Target system / organ toxicity

Applicant's summary and conclusion

Conclusions:

In a 28-day study in rats via oral gavage, the substance does not show adverse effects up to the highest tested dose of 1000 mg/kg bw/day.

Executive summary:

Method

Subacute toxicity study. Daily administration of the substance by gavage to Wistar rats of both sexes at dose levels of 0, 50, 200 and 1000 mg/kg bw/day for a period of 28 days. The number of animals in each group was 10, 5, 5 and 10 per sex, respectively. After termination of the treatment period half of the animals of the control group and of the high dose group were observed for a further 14 -day treatment-free recovery period.

Result

Up to and including the highest dose level of 1000 mg/kg, there was no test article related deaths or clinical signs of reaction to-treatment and no effects on the food consumption or body weight development of the animals. At ophthalmoscopic examinations, no test article related abnormal findings were noted. The recording of the organ weights gave no indications of test article related effects.

The assessment of hematological , clinical biochemical and urinalysis data indicated a single change of note: at 1000 mg/kg, there was a marginal but statistically significant increase of the aspartate aminotransferase (ASAT) and alanine aminotransferase (ALAT) activity in female rats at termination of the treatment. These findings were found to be reversible at termination of the treatment-free recovery period. No toxicological significance is considered to be associated with these findings.

At macroscopical and microscopical examination, there were no morphological alterations which gave evidence of toxic effects.

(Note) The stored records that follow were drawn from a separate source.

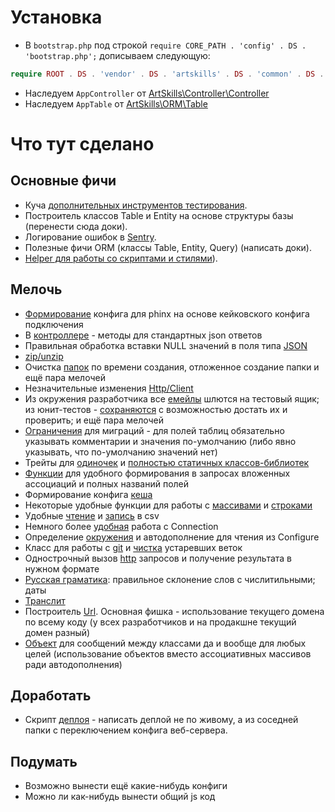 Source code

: # Установка
* В `bootstrap.php` под строкой `require CORE_PATH . 'config' . DS . 'bootstrap.php';` дописываем следующую: 
```php
require ROOT . DS . 'vendor' . DS . 'artskills' . DS . 'common' . DS . 'src' . DS . 'config' . DS . 'bootstrap.php';
```
* Наследуем `AppController` от [ArtSkills\Controller\Controller](src/Controller/Controller.php)
* Наследуем `AppTable` от [ArtSkills\ORM\Table](src/ORM/Table.php)

# Что тут сделано

## Основные фичи
* Куча [дополнительных инструментов тестирования](src/TestSuite).
* Построитель классов Table и Entity на основе структуры базы (перенести сюда доки).
* Логирование ошибок в [Sentry](src/Log/Engine).
* Полезные фичи ORM (классы Table, Entity, Query) (написать доки).
* [Helper для работы со скриптами и стилями](src/View/Helper/AssetHelper.md)).

## Мелочь
* [Формирование](src/config/phinx.php) конфига для phinx на основе кейковского конфига подключения
* В [контроллере](src/Controller/Controller.php) - методы для стандартных json ответов
* Правильная обработка вставки NULL значений в поля типа [JSON](src/Database/Type/JsonType.php)
* [zip/unzip](src/Filesystem/File.php)
* Очистка [папок](src/Filesystem/Folder.php) по времени создания, отложенное создание папки и ещё пара мелочей
* Незначительные изменения [Http/Client](src/Http/Client.php)
* Из окружения разработчика все [емейлы](src/Mailer/Email.php) шлются на тестовый ящик; из юнит-тестов - [сохраняются](src/Mailer/Transport/TestEmailTransport.php) с возможностью достать их и проверить; и ещё пара мелочей
* [Ограничения](src/Phinx/Db/Table.php) для миграций - для полей таблиц обязательно указывать комментарии и значения по-умолчанию (либо явно указывать, что по-умолчанию значений нет)
* Трейты для [одиночек](src/Traits/Singleton.php) и [полностью статичных классов-библиотек](src/Traits/Library.php)
* [Функции](src/config/functions.php) для удобного формирования в запросах вложенных ассоциаций и полных названий полей
* Формирование конфига [кеша](src/Lib/AppCache.php)
* Некоторые удобные функции для работы с [массивами](src/Lib/Arrays.php) и [строками](src/Lib/Strings.php)
* Удобные [чтение](src/Lib/CsvReader.php) и [запись](src/Lib/CsvWriter.php) в csv
* Немного более [удобная](src/Lib/DB.php) работа с Connection
* Определение [окружения](src/Lib/Env.php) и автодополнение для чтения из Configure
* Класс для работы с [git](src/Lib/Git.php) и [чистка](src/Lib/GitBranchTrim.php) устаревших веток
* Однострочный вызов [http](src/Lib/Http.php) запросов и получение результата в нужном формате
* [Русская граматика](src/Lib/RusGram.php): правильное склонение слов с числитильными; даты
* [Транслит](src/Lib/Translit.php)
* Построитель [Url](src/Lib/Url.php). Основная фишка - использование текущего домена по всему коду (у всех разработчиков и на продакшне текущий домен разный)
* [Объект](src/Lib/ValueObject.php) для сообщений между классами да и вообще для любых целей (использование объектов вместо ассоциативных массивов ради автодополнения)

 
 
 ## Доработать
 * Скрипт [деплоя](src/Lib/Deploy.php) - написать деплой не по живому, а из соседней папки с переключением конфига веб-сервера.

## Подумать
* Возможно вынести ещё какие-нибудь конфиги
* Можно ли как-нибудь вынести общий js код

At 1000 mg/kg, discoloration caused by the test article in various segments of the intestinal tract was noted. In addition, one male had red-brown discoloration of the lungs. At histopathologic examination, this finding was diagnosed as multifocal macrophage accumulations which contained dyestuff particles. The same finding was also noted in one other male of the same group and was presumed to be due to accidental inhalation of the test article.

Based upon these results, the no-observed-adverse-effect level was considered to be 1000 mg/kg body weight for male and female rats when administered orally by gavage.